Will you let me know. Thank you so much for your response and would like to hear from you further.

@qlnsubhash You can use LINQ syntax to achieve this. For example see the following code which does the same as the code suggested in the previous answer:

Document doc = new Document(@"C:\Temp\in.docx");

// Remove all rows with zero values using LINQ
doc.GetChildNodes(NodeType.Row, true).Cast<Row>() // Get all rows from the document.
    .Where(r => r.Cells.All(c => c.ToString(SaveFormat.Text).Trim().Equals("0"))) // Select rows with zero values.
    .ToList().ForEach(r => r.Remove()); // Remove selected rows.

doc.Save("C:\\Temp\\out.docx");

If zero values rows in your input document will have some metadata, you can use another condition to to select rows with zero values.

Made this modification(c.PreviousSibling != null) in the for loop to avoid the first cell which would have description.

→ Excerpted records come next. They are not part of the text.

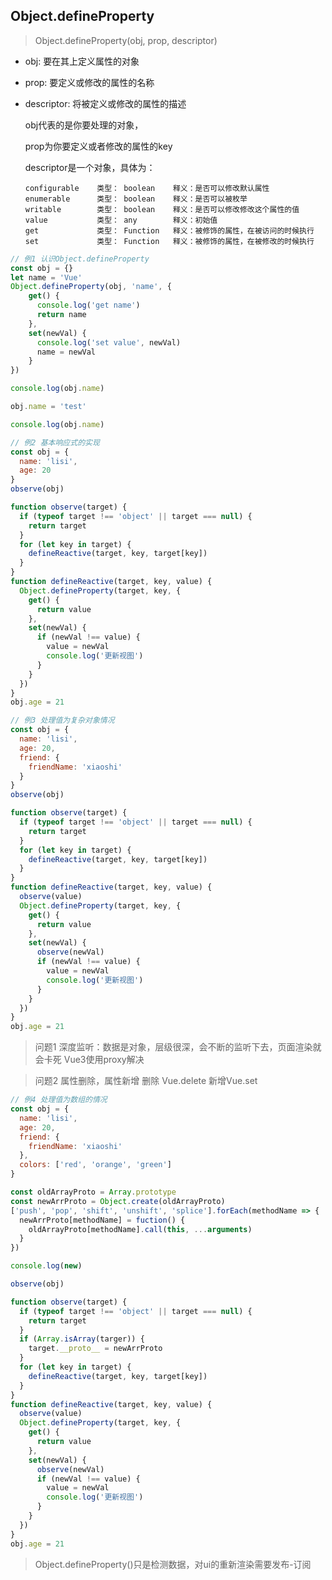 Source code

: ## Object.defineProperty

> Object.defineProperty(obj, prop, descriptor)
  -   obj: 要在其上定义属性的对象
  -   prop:  要定义或修改的属性的名称
  -   descriptor: 将被定义或修改的属性的描述

      obj代表的是你要处理的对象，

      prop为你要定义或者修改的属性的key

      descriptor是一个对象，具体为：
      
          configurable    类型： boolean    释义：是否可以修改默认属性
          enumerable      类型： boolean    释义：是否可以被枚举
          writable        类型： boolean    释义：是否可以修改修改这个属性的值
          value           类型： any        释义：初始值
          get             类型： Function   释义：被修饰的属性，在被访问的时候执行
          set             类型： Function   释义：被修饰的属性，在被修改的时候执行


```javascript
// 例1 认识Object.defineProperty
const obj = {}
let name = 'Vue'
Object.defineProperty(obj, 'name', {
    get() {
      console.log('get name')
      return name
    },
    set(newVal) {
      console.log('set value', newVal)
      name = newVal
    }
})

console.log(obj.name)

obj.name = 'test'

console.log(obj.name)

```

```javascript
// 例2 基本响应式的实现
const obj = {
  name: 'lisi',
  age: 20
}
observe(obj)

function observe(target) {
  if (typeof target !== 'object' || target === null) {
    return target
  }
  for (let key in target) {
    defineReactive(target, key, target[key])
  }
}
function defineReactive(target, key, value) {
  Object.defineProperty(target, key, {
    get() {
      return value
    },
    set(newVal) {
      if (newVal !== value) {
        value = newVal
        console.log('更新视图')
      }
    }
  })
}
obj.age = 21
```

```javascript
// 例3 处理值为复杂对象情况
const obj = {
  name: 'lisi',
  age: 20,
  friend: {
    friendName: 'xiaoshi'
  }
}
observe(obj)

function observe(target) {
  if (typeof target !== 'object' || target === null) {
    return target
  }
  for (let key in target) {
    defineReactive(target, key, target[key])
  }
}
function defineReactive(target, key, value) {
  observe(value)
  Object.defineProperty(target, key, {
    get() {
      return value
    },
    set(newVal) {
      observe(newVal)
      if (newVal !== value) {
        value = newVal
        console.log('更新视图')
      }
    }
  })
}
obj.age = 21
```

> 问题1 深度监听：数据是对象，层级很深，会不断的监听下去，页面渲染就会卡死
> Vue3使用proxy解决

> 问题2 属性删除，属性新增
> 删除 Vue.delete 新增Vue.set

```javascript
// 例4 处理值为数组的情况
const obj = {
  name: 'lisi',
  age: 20,
  friend: {
    friendName: 'xiaoshi'
  },
  colors: ['red', 'orange', 'green']
}

const oldArrayProto = Array.prototype
const newArrProto = Object.create(oldArrayProto)
['push', 'pop', 'shift', 'unshift', 'splice'].forEach(methodName => {
  newArrProto[methodName] = fuction() {
    oldArrayProto[methodName].call(this, ...arguments)
  }
})

console.log(new)

observe(obj)

function observe(target) {
  if (typeof target !== 'object' || target === null) {
    return target
  }
  if (Array.isArray(targer)) {
    target.__proto__ = newArrProto
  }
  for (let key in target) {
    defineReactive(target, key, target[key])
  }
}
function defineReactive(target, key, value) {
  observe(value)
  Object.defineProperty(target, key, {
    get() {
      return value
    },
    set(newVal) {
      observe(newVal)
      if (newVal !== value) {
        value = newVal
        console.log('更新视图')
      }
    }
  })
}
obj.age = 21
```

> Object.defineProperty()只是检测数据，对ui的重新渲染需要发布-订阅

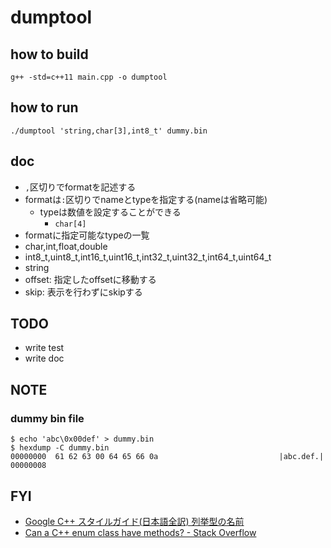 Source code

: # dumptool

## how to build
```
g++ -std=c++11 main.cpp -o dumptool
```

## how to run
```
./dumptool 'string,char[3],int8_t' dummy.bin
```

## doc
* `,`区切りでformatを記述する
* formatは`:`区切りでnameとtypeを指定する(nameは省略可能)
  * typeは数値を設定することができる
    * `char[4]`
* formatに指定可能なtypeの一覧
* char,int,float,double
* int8_t,uint8_t,int16_t,uint16_t,int32_t,uint32_t,int64_t,uint64_t
* string
* offset: 指定したoffsetに移動する
* skip: 表示を行わずにskipする

## TODO
* write test
* write doc

## NOTE
### dummy bin file
```
$ echo 'abc\0x00def' > dummy.bin
$ hexdump -C dummy.bin
00000000  61 62 63 00 64 65 66 0a                           |abc.def.|
00000008
```

## FYI
* [Google C\+\+ スタイルガイド\(日本語全訳\) 列挙型の名前]( https://ttsuki.github.io/styleguide/cppguide.ja.html#Enumerator_Names )
* [Can a C\+\+ enum class have methods? \- Stack Overflow]( https://stackoverflow.com/questions/21295935/can-a-c-enum-class-have-methods )
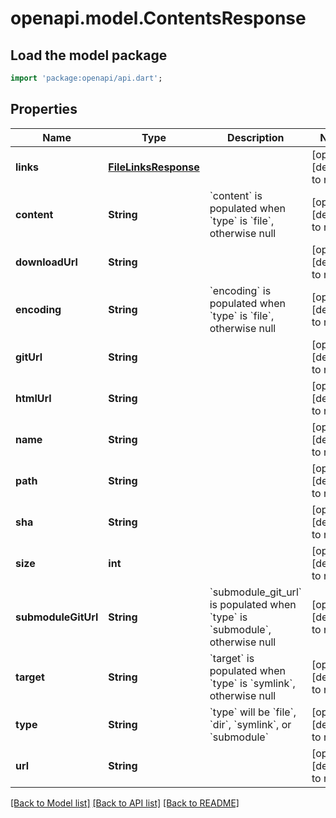 # openapi.model.ContentsResponse

## Load the model package
```dart
import 'package:openapi/api.dart';
```

## Properties
Name | Type | Description | Notes
------------ | ------------- | ------------- | -------------
**links** | [**FileLinksResponse**](FileLinksResponse.md) |  | [optional] [default to null]
**content** | **String** | &#x60;content&#x60; is populated when &#x60;type&#x60; is &#x60;file&#x60;, otherwise null | [optional] [default to null]
**downloadUrl** | **String** |  | [optional] [default to null]
**encoding** | **String** | &#x60;encoding&#x60; is populated when &#x60;type&#x60; is &#x60;file&#x60;, otherwise null | [optional] [default to null]
**gitUrl** | **String** |  | [optional] [default to null]
**htmlUrl** | **String** |  | [optional] [default to null]
**name** | **String** |  | [optional] [default to null]
**path** | **String** |  | [optional] [default to null]
**sha** | **String** |  | [optional] [default to null]
**size** | **int** |  | [optional] [default to null]
**submoduleGitUrl** | **String** | &#x60;submodule_git_url&#x60; is populated when &#x60;type&#x60; is &#x60;submodule&#x60;, otherwise null | [optional] [default to null]
**target** | **String** | &#x60;target&#x60; is populated when &#x60;type&#x60; is &#x60;symlink&#x60;, otherwise null | [optional] [default to null]
**type** | **String** | &#x60;type&#x60; will be &#x60;file&#x60;, &#x60;dir&#x60;, &#x60;symlink&#x60;, or &#x60;submodule&#x60; | [optional] [default to null]
**url** | **String** |  | [optional] [default to null]

[[Back to Model list]](../README.md#documentation-for-models) [[Back to API list]](../README.md#documentation-for-api-endpoints) [[Back to README]](../README.md)


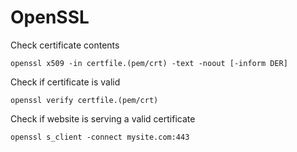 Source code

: # OpenSSL

Check certificate contents

```text
openssl x509 -in certfile.(pem/crt) -text -noout [-inform DER]
```

Check if certificate is valid

```text
openssl verify certfile.(pem/crt)
```

Check if website is serving a valid certificate

```text
openssl s_client -connect mysite.com:443
```

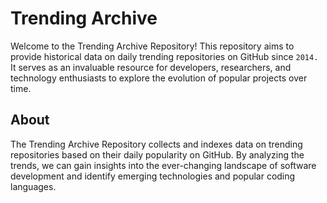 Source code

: Trending Archive
================

Welcome to the Trending Archive Repository! This repository aims to provide historical data on daily trending repositories on GitHub since ``` 2014. ``` It serves as an invaluable resource for developers, researchers, and technology enthusiasts to explore the evolution of popular projects over time.

## About

The Trending Archive Repository collects and indexes data on trending repositories based on their daily popularity on GitHub. By analyzing the trends, we can gain insights into the ever-changing landscape of software development and identify emerging technologies and popular coding languages.

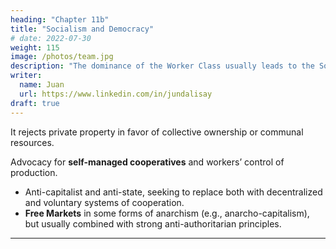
 ```yaml
---
heading: "Chapter 11b"
title: "Socialism and Democracy"
# date: 2022-07-30
weight: 115
image: /photos/team.jpg
description: "The dominance of the Worker Class usually leads to the Socialist system of economy and the Democratic system of politics"
writer:
  name: Juan
  url: https://www.linkedin.com/in/jundalisay
draft: true
---
```



<!-- ### Liberalism

This began right after the French Revolution.

Socialism.

   - **Core Ideas**:
     - **Emphasis on Individual Rights and Equality**: Liberalism is a political and moral philosophy that emphasizes the protection of individual rights, **freedom**, and **equality**. It has evolved over time and has two primary strands: **classical liberalism** and **social liberalism**.
     - **Classical Liberalism**: Focuses on individual freedom, limited government, and free-market economics. It advocates for minimal government interference, similar to libertarianism, but is more accepting of certain government functions, such as maintaining a social safety net.
     - **Social Liberalism**: This strand supports a **welfare state**, with more active government involvement in the economy to ensure social justice and reduce inequality. Social liberals argue that the government should play a role in regulating markets, providing public goods (like healthcare and education), and redistributing wealth to ensure fairness.

   - **Key Principles**:
     - **Freedom of speech**
     - **Equality before the law**
     - **Social justice**
     - **Democratic governance**

   - **Modern Liberalism** (especially in the U.S. and Europe) tends to favor a **regulated market economy**, **universal healthcare**, and **progressive taxation**.

---


 - **Core Ideas**:
     - **Individual Liberty**: Central to liberalism is the idea of individual freedom, both in terms of personal rights and economic opportunities.
     - **Market Economy**: Liberals generally support a market-driven economy where private individuals and companies own the means of production, but with some regulation by the state to ensure fair competition and prevent abuses (e.g., anti-trust laws).
     - **Rule of Law**: Advocates for the protection of individual rights through a system of laws that apply equally to all people.
     - **Limited Government**: Liberalism supports a government that exists primarily to protect individuals' rights and freedoms, and maintain order, but without excessive interference in personal and economic affairs.
     - **Social Justice**: While classic liberalism emphasizes individual freedom, modern liberalism (especially in social democracies) also supports policies to ensure social welfare, including healthcare, education, and economic security for citizens.

   - **Economic Characteristics**:
     - Support for **free markets**, but with **some regulation** to prevent monopolies and ensure fairness.
     - Emphasis on **property rights** and individual entrepreneurship.
     - Belief in **social safety nets** (welfare, unemployment benefits, etc.) to protect citizens from economic hardship.

   - **Examples**:
     - Classical Liberalism: Advocated by thinkers like John Locke and Adam Smith.
     - Modern Liberalism: Seen in social democratic systems like those in the Scandinavian countries.


Key Features: Anarchism emerged as a reaction to both the state and capitalism in the wake of the French Revolution. Anarchists rejected centralized authority and sought to create societies based on voluntary cooperation and mutual aid, without government or hierarchical structures.
Key Figures: Early anarchist thinkers such as Pierre-Joseph Proudhon (who famously declared "Property is theft") critiqued both state power and private property, advocating for federations of communes and direct action.


### Anarchism

This also began after the French Revolution. This opposed all forms of hierarchical authority, including the state, capitalism, and other systems that impose power and control over individuals.

It:
- requires voluntary cooperation where individuals and communities organize themselves without the need for government or centralized control.
- favors:
  - direct action such as protests, strikes, boycotts
  - self-management such as worker-run cooperatives, community self-governance).

Most anarchists seek:
- the abolition of capitalism
- decentralized decision-making, where power is distributed at the local level, and communities have autonomy over their own affairs
seeing it as an economic system that exploits workers and reinforces inequality. -->
     


It rejects private property in favor of collective ownership or communal resources.

Advocacy for **self-managed cooperatives** and workers’ control of production.
- Anti-capitalist and anti-state, seeking to replace both with decentralized and voluntary systems of cooperation.
- **Free Markets** in some forms of anarchism (e.g., anarcho-capitalism), but usually combined with strong anti-authoritarian principles.

<!--      - **Anarcho-syndicalism**: A branch of anarchism focusing on direct worker control of industries through unions or syndicates.
     - **Anarcho-communism**: Advocates for a stateless, classless society with common ownership of the means of production.
     - **Anarcho-capitalism**: A controversial form that blends anarchism with free-market capitalism. -->
---

<!-- ### Summary of Key Differences:

| **Ideology**         | **Role of State**             | **Market & Economy**                                  | **View on Property**          | **Goal**                      |
|----------------------|-------------------------------|-------------------------------------------------------|-------------------------------|-------------------------------|
| **Liberalism**        | Limited government, rule of law | Free markets with some regulation                     | Private ownership, rights protected | Individual freedom, limited intervention |
| **Neoliberalism**     | Minimal state intervention     | Market-driven economy, privatization, deregulation    | Private ownership, market-based allocation | Globalization, reduced government role |
| **Anarchism**         | No state, complete autonomy    | Anti-capitalist, self-managed economy, decentralized   | Collective ownership or abolition of private property | Stateless, egalitarian society |
| **Socialism**         | State ownership or control of key sectors | Collective or state control of production, wealth redistribution | Public ownership or collective ownership | Economic equality, social welfare |
| **Communism**         | Abolition of the state, full collective control | Centralized planning, no private property             | Collective ownership, no markets | Classless, stateless society |
| **Capitalism**        | Minimal government involvement | Free markets, private ownership, competition          | Private ownership, wealth accumulation | Profit-driven economic growth |
| **Fascism**           | Authoritarian, state-controlled economy | State-directed economy, corporatism                   | Private ownership but subordinated to the state | Nationalism, centralized power | -->




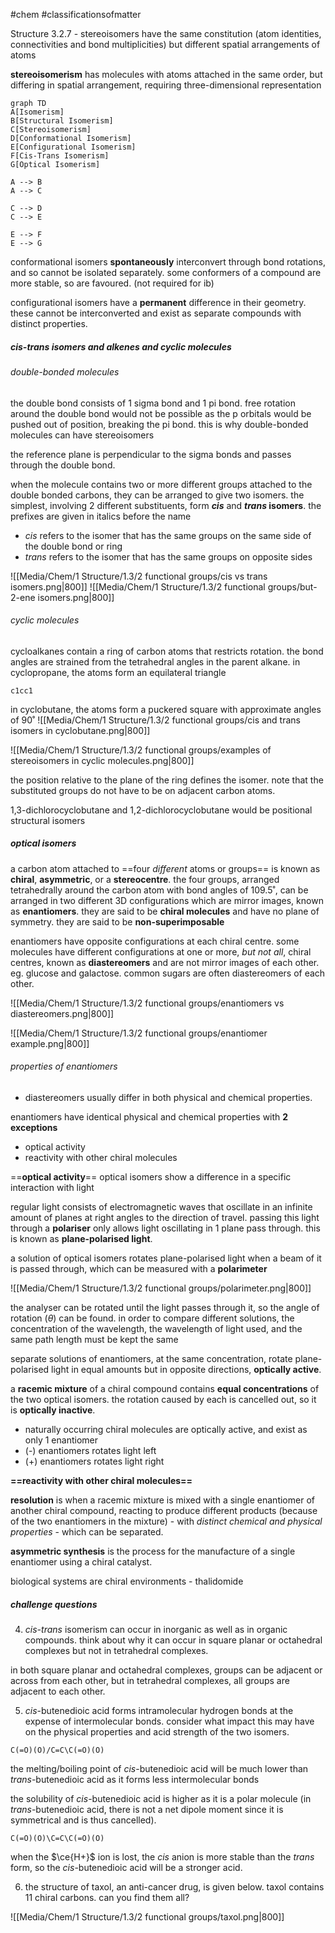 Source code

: #chem #classificationsofmatter

Structure 3.2.7 - stereoisomers have the same constitution (atom identities, connectivities and bond multiplicities) but different spatial arrangements of atoms

**stereoisomerism** has molecules with atoms attached in the same order, but differing in spatial arrangement, requiring three-dimensional representation

```mermaid
graph TD
A[Isomerism]
B[Structural Isomerism]
C[Stereoisomerism]
D[Conformational Isomerism]
E[Configurational Isomerism]
F[Cis-Trans Isomerism]
G[Optical Isomerism]

A --> B
A --> C

C --> D
C --> E

E --> F
E --> G
```

conformational isomers **spontaneously** interconvert through bond rotations, and so cannot be isolated separately. some conformers of a compound are more stable, so are favoured. (not required for ib)

configurational isomers have a **permanent** difference in their geometry. these cannot be interconverted and exist as separate compounds with distinct properties.

##### cis-trans isomers and alkenes and cyclic molecules
###### double-bonded molecules
the double bond consists of 1 sigma bond and 1 pi bond. free rotation around the double bond would not be possible as the $\text{p}$ orbitals would be pushed out of position, breaking the pi bond. this is why double-bonded molecules can have stereoisomers

the reference plane is perpendicular to the sigma bonds and passes through the double bond.

when the molecule contains two or more different groups attached to the double bonded carbons, they can be arranged to give two isomers. the simplest, involving 2 different substituents, form ***cis*** and ***trans* isomers**. the prefixes are given in italics before the name

- *cis* refers to the isomer that has the same groups on the same side of the double bond or ring
- *trans* refers to the isomer that has the same groups on opposite sides

![[Media/Chem/1 Structure/1.3/2 functional groups/cis vs trans isomers.png|800]]
![[Media/Chem/1 Structure/1.3/2 functional groups/but-2-ene isomers.png|800]]

###### cyclic molecules
cycloalkanes contain a ring of carbon atoms that restricts rotation. the bond angles are strained from the tetrahedral angles in the parent alkane. in cyclopropane, the atoms form an equilateral triangle 
```smiles
c1cc1
```

in cyclobutane, the atoms form a puckered square with approximate angles of 90˚ 
![[Media/Chem/1 Structure/1.3/2 functional groups/cis and trans isomers in cyclobutane.png|800]]

![[Media/Chem/1 Structure/1.3/2 functional groups/examples of stereoisomers in cyclic molecules.png|800]]

the position relative to the plane of the ring defines the isomer. note that the substituted groups do not have to be on adjacent carbon atoms.

1,3-dichlorocyclobutane and 1,2-dichlorocyclobutane would be positional structural isomers

##### optical isomers
a carbon atom attached to ==four *different* atoms or groups== is known as **chiral**, **asymmetric**, or a **stereocentre**. the four groups, arranged tetrahedrally around the carbon atom with bond angles of 109.5˚, can be arranged in two different 3D configurations which are mirror images, known as **enantiomers**. they are said to be **chiral molecules** and have no plane of symmetry. they are said to be **non-superimposable**

enantiomers have opposite configurations at each chiral centre. some molecules have different configurations at one or more, *but not all*, chiral centres, known as **diastereomers** and are not mirror images of each other. eg. glucose and galactose. common sugars are often diastereomers of each other.

![[Media/Chem/1 Structure/1.3/2 functional groups/enantiomers vs diastereomers.png|800]]

![[Media/Chem/1 Structure/1.3/2 functional groups/enantiomer example.png|800]]

###### properties of enantiomers

- diastereomers usually differ in both physical and chemical properties.

enantiomers have identical physical and chemical properties with **2 exceptions**
- optical activity
- reactivity with other chiral molecules



==**optical activity**==
optical isomers show a difference in a specific interaction with light

regular light consists of electromagnetic waves that oscillate in an infinite amount of planes at right angles to the direction of travel. passing this light through a **polariser** only allows light oscillating in 1 plane pass through. this is known as **plane-polarised light**. 

a solution of optical isomers rotates plane-polarised light when a beam of it is passed through, which can be measured with a **polarimeter**

![[Media/Chem/1 Structure/1.3/2 functional groups/polarimeter.png|800]]

the analyser can be rotated until the light passes through it, so the angle of rotation ($\theta$) can be found. in order to compare different solutions, the concentration of the wavelength, the wavelength of light used, and the same path length must be kept the same

separate solutions of enantiomers, at the same concentration, rotate plane-polarised light in equal amounts but in opposite directions, **optically active**. 

a **racemic mixture** of a chiral compound contains **equal concentrations** of the two optical isomers. the rotation caused by each is cancelled out, so it is **optically inactive**.

- naturally occurring chiral molecules are optically active, and exist as only 1 enantiomer
- (-) enantiomers rotates light left
- (+) enantiomers rotates light right


**==reactivity with other chiral molecules==**

**resolution** is when a racemic mixture is mixed with a single enantiomer of another chiral compound, reacting to produce different products (because of the two enantiomers in the mixture) - with *distinct chemical and physical properties* - which can be separated.

**asymmetric synthesis** is the process for the manufacture of a single enantiomer using a chiral catalyst.

biological systems are chiral environments - thalidomide

##### challenge questions
4. *cis-trans* isomerism can occur in inorganic as well as in organic compounds. think about why it can occur in square planar or octahedral complexes but not in tetrahedral complexes.

in both square planar and octahedral complexes, groups can be adjacent or across from each other, but in tetrahedral complexes, all groups are adjacent to each other.

5. *cis*-butenedioic acid forms intramolecular hydrogen bonds at the expense of intermolecular bonds. consider what impact this may have on the physical properties and acid strength of the two isomers.

```smiles
C(=O)(O)/C=C\C(=O)(O)
```

the melting/boiling point of *cis*-butenedioic acid will be much lower than *trans*-butenedioic acid as it forms less intermolecular bonds

the solubility of *cis*-butenedioic acid is higher as it is a polar molecule (in *trans*-butenedioic acid, there is not a net dipole moment since it is symmetrical and is thus cancelled). 
```smiles
C(=O)(O)\C=C\C(=O)(O)
```

when the $\ce{H+}$ ion is lost, the *cis* anion is more stable than the *trans* form, so the *cis*-butenedioic acid will be a stronger acid.

6. the structure of taxol, an anti-cancer drug, is given below. taxol contains 11 chiral carbons. can you find them all?

![[Media/Chem/1 Structure/1.3/2 functional groups/taxol.png|800]] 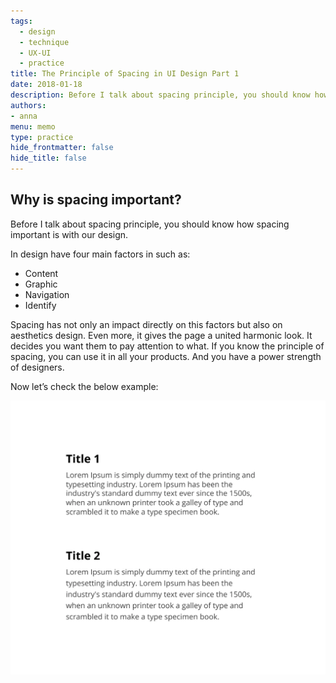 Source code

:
 ```yaml
---
tags: 
  - design
  - technique
  - UX-UI
  - practice
title: The Principle of Spacing in UI Design Part 1
date: 2018-01-18
description: Before I talk about spacing principle, you should know how spacing important is with our design...
authors: 
- anna
menu: memo
type: practice
hide_frontmatter: false
hide_title: false
---
```


## Why is spacing important?
Before I talk about spacing principle, you should know how spacing important is with our design.

In design have four main factors in such as:
* Content
* Graphic
* Navigation
* Identify

Spacing has not only an impact directly on this factors but also on aesthetics design. Even more, it gives the page a united harmonic look. It decides you want them to pay attention to what. If you know the principle of spacing, you can use it in all your products. And you have a power strength of designers.

Now let’s check the below example:

![](assets/the-principle-of-spacing-in-ui-design-part-1_cdf0d4d3eccb21431ec5e9c04b336c24_md5.webp)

Aspose.Words.Document docu = new Aspose.Words.Document(@"in.docx");

foreach (Aspose.Words.Tables.Table table1 in docu.GetChildNodes(Aspose.Words.NodeType.Table, true))
{
    // Remove rows with zero values.
    foreach (Row r in table1.Rows)
    {
        bool hasZeroValuesOnly = true;
        foreach (Cell c in r.Cells)
            if (c.PreviousSibling != null)//Checking to avoid the first column as it would have description.
            {
                hasZeroValuesOnly &= c.ToString(SaveFormat.Text).Trim().Equals("0");
            }

        if (hasZeroValuesOnly)
            r.Remove();
    }
}

docu.Save(@"C:\Temp\out.docx");

Attached the in.docx and out.docx.
in.docx (16.4 KB)
out.docx (22.2 KB)

Have the below questions.

  1. In the LINQ query you have provided would it be possible to add this condition
    (c.PreviousSibling != null) to skip the first column of each row in the check for 0 value?
  2. Between the foreach and LINQ would we benefit anything from the performance point of view when we have 1000 or more rows to check.
  3. Other than this 2 approaches (foreach and LINQ) would any different approach like the below question can be possible to make the operation faster.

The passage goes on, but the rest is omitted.